I do not share the universal love for virtualenv (hereinafter - venv) and pip. I believe that they only bring confusion and, moreover, harm. Python programmers most often disagree with me, and venv + pip is de facto considered the standard in the python community. Since I understand how unfounded my statements are, I decided to write this treatise. Of course, I sometimes argue on this subject in real life: well, I like to get people and watch how passionately they keep their position. But at the same time, it always seems to me that verbally I cannot fully justify my position. Therefore, instead of constantly trying to verbally prove my point of view, I decided to write this article in order to simply show it to people. Maybe then some will agree with me, because now almost no one agrees. Or maybe the other way around, as soon as my arguments are fully understood, there will be those who will argue with them convincingly. Anyway, I will be glad to any version of the development of events.

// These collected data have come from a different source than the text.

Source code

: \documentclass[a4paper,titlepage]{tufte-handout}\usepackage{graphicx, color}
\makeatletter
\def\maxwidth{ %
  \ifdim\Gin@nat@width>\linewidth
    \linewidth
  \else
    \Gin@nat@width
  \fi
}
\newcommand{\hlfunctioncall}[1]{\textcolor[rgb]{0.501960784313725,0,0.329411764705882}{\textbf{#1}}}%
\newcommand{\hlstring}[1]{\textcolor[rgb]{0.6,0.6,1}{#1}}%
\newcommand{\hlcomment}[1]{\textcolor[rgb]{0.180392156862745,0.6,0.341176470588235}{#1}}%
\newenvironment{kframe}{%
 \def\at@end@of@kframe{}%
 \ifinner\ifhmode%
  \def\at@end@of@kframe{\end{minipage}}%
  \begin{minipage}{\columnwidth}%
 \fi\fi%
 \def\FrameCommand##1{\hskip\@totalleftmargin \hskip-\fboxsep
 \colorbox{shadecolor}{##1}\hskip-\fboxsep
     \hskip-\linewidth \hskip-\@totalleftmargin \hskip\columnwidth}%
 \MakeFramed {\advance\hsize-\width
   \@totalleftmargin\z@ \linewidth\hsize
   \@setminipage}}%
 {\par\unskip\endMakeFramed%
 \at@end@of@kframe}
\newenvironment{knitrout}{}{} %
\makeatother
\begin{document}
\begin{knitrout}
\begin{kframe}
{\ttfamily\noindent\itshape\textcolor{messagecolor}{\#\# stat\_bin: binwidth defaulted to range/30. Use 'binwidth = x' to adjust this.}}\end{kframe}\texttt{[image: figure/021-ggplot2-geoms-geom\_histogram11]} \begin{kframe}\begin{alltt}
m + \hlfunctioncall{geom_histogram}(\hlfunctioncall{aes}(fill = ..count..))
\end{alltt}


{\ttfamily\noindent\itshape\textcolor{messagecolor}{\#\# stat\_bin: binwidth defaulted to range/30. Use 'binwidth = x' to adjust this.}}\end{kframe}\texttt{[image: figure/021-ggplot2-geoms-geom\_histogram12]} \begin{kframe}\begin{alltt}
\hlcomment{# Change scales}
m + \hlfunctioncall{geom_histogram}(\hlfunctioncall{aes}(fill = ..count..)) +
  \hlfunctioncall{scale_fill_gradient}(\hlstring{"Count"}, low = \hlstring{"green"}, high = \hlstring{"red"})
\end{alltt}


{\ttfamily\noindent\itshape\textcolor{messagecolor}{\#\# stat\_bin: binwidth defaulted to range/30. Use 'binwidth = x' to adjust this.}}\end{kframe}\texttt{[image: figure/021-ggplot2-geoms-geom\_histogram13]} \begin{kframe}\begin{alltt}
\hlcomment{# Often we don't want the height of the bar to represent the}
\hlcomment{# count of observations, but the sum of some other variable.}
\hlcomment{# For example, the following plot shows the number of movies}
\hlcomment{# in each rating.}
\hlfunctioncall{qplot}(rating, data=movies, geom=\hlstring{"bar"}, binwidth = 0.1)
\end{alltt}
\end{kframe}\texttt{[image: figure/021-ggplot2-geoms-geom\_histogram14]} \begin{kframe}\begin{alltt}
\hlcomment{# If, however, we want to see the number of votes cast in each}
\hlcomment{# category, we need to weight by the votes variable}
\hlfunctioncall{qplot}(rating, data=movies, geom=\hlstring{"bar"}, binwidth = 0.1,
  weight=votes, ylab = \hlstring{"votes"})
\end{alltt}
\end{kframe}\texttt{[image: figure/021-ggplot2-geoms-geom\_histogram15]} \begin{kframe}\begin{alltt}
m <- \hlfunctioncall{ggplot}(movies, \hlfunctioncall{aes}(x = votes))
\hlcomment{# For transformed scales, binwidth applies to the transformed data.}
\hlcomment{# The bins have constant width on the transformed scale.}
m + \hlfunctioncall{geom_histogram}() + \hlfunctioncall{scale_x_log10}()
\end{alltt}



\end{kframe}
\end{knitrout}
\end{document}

venv and the illusion of isolation

Isolation and easily reproducible pure python environments without any hidden dependencies on the underlying operating system are definitely a good thing. The main purpose of venv is to provide a convenient way of isolation at the python level. But not everything is perfect here: for those Python packages that are dependent on the system libraries, isolation is only partially carried out, extending only to the python component of these packages. If the developer is aware of this - still not so bad, but if not - he may face serious and incomprehensible problems.

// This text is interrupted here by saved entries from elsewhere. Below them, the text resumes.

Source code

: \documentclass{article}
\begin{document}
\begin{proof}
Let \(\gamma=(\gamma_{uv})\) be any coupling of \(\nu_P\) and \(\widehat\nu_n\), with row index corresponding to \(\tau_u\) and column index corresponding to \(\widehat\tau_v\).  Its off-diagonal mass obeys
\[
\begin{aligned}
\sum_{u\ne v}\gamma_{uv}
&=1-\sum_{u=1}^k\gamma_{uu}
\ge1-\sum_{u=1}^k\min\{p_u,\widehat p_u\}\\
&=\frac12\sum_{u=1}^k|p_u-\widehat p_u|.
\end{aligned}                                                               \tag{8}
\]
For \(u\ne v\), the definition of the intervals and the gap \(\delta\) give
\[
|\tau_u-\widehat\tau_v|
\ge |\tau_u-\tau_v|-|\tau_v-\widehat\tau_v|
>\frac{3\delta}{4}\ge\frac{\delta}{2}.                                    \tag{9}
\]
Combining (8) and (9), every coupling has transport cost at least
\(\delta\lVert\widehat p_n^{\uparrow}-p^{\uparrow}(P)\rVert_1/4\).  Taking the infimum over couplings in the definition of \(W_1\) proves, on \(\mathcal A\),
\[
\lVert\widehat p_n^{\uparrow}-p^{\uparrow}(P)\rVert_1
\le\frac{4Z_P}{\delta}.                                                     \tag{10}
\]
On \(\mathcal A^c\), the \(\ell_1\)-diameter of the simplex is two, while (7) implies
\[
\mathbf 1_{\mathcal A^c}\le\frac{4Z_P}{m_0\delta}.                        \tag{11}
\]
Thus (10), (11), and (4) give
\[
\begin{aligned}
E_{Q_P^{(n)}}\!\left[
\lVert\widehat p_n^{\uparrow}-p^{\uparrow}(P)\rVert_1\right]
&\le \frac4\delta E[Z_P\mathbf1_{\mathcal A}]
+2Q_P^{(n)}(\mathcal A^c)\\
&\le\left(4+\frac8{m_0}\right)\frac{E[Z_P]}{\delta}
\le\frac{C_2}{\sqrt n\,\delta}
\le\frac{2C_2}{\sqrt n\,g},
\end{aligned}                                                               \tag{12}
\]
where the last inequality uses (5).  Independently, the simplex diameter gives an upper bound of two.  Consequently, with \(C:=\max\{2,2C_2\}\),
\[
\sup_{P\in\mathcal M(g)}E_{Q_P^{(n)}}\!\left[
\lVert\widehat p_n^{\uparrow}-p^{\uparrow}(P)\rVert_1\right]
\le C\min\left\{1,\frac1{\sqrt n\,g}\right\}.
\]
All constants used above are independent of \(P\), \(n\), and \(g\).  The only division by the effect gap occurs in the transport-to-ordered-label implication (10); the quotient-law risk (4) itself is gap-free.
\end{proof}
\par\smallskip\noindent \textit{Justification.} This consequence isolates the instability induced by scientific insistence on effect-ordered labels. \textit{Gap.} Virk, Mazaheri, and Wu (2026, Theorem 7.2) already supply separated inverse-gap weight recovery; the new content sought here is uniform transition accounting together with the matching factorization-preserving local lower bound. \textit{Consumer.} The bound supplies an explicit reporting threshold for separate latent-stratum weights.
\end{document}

Complete isolation methods lead to venv redundancy

There are several methods to isolate the entire file system. The most complete, but ponderous way is to use a virtual machine under the hypervisor . This functionality provides a number of programs, such as Vagrant. On the other hand, there are lightweight solutions, such as chroot, or lightweight containers operating at the operating system level, for example, on Linux, this is LXC . Moreover, LXC can use a copy-on-write file system like btrfs to create an environment with greater speed and less disk space than even in the case of venv.

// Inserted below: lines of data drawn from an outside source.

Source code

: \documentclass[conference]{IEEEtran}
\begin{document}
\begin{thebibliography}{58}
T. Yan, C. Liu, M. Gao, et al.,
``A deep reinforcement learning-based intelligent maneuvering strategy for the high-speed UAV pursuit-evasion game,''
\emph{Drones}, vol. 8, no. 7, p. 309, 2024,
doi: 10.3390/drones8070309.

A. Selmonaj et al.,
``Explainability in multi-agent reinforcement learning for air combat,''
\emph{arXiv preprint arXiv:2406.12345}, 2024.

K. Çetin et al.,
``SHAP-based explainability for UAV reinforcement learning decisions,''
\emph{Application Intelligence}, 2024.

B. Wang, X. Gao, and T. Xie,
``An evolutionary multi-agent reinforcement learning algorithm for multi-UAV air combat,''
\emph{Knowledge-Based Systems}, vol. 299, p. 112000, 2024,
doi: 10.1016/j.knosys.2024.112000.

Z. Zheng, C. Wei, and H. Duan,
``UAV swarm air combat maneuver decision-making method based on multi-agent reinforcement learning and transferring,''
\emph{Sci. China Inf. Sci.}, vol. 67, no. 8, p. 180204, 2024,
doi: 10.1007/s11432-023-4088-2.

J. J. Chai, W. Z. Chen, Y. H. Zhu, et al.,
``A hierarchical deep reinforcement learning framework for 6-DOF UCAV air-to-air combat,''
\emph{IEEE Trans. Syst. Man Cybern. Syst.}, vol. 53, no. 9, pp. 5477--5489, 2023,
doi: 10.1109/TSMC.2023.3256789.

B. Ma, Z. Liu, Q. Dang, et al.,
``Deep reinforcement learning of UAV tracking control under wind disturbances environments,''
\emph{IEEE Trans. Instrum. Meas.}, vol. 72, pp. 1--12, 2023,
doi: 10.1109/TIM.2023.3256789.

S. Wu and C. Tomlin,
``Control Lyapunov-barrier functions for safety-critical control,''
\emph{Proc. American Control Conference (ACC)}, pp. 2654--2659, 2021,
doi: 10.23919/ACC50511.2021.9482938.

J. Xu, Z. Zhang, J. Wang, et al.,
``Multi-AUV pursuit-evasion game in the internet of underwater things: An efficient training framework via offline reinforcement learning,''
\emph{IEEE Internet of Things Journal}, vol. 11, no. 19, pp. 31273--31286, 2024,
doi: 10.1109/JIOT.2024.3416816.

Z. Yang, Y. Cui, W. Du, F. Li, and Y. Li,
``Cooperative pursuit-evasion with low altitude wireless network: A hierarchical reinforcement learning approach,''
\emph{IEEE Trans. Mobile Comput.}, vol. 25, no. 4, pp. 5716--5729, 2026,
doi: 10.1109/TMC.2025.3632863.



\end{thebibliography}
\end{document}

venv is a deployment antipattern

I feel some readers are annoyed when they mention technologies like LXC. Yes, in practice we cannot always ensure the compatibility of our target environment with the LXC. And not always we can provide LXC with the superadmin rights it requires (and this is all just to simply deploy our application!)
But I think that venv is also not suitable for deployment. Why? As mentioned at the beginning, the initial goal of venv is only to provide convenient user access to the interactively created python sandbox. Deployment is at least a semi-automatic and easily repeatable process. Thus, an attempt to automate venv, in order to force it to automatically do what it is more convenient to do manually on it, seems to be a more complicated and nontrivial task than simply setting the PYTHONPATH environment variable as the input point of the program. It is very easy to install via pip some huge package, like Django, into an arbitrary folder (via the prefix option). At least it is much easier than indirectly controlling the venv and confused with the numerous shebangs . And do not forget that with venv, in fact, you have no control over the target environment of the environment, and you have to politely ask the administrator of the computer on which you are deploying to install client mysql libraries and header files into the operating system itself; all this so that you can just compile mysql-python for deployment!
Distributing commercial software is not easy, and venv is not an assistant in this.
')

venv is full of crutches

When you install venv, it is not really empty. The entire standard python library is copied to the lib / directory. In include / - pack python header files. The meaning of the existence of these directories seems to me far-fetched (in more detail in the next paragraph), but bin / annoys me much more. In bin / are pip and easy_install. venv spoils the shebang and both of them in order to launch them not under the system but under the python interpreter lying in the same directory. Shebang and all other scripts from additionally installed packages spoil in the same way. And you have to support this behavior of venv and monitor the shebangs all the time, while you need to work with the scripts lying inside the venv, “outside”, for example, launching them through the system cron. You have to “zahardkozhivat” the path to the appropriate venv, so that the script runs under the correct interpreter. This is at least as tedious as manually setting up PATH / PYTHONPATH. In fact, it's easier to do nothing, but I will come back to this a little later.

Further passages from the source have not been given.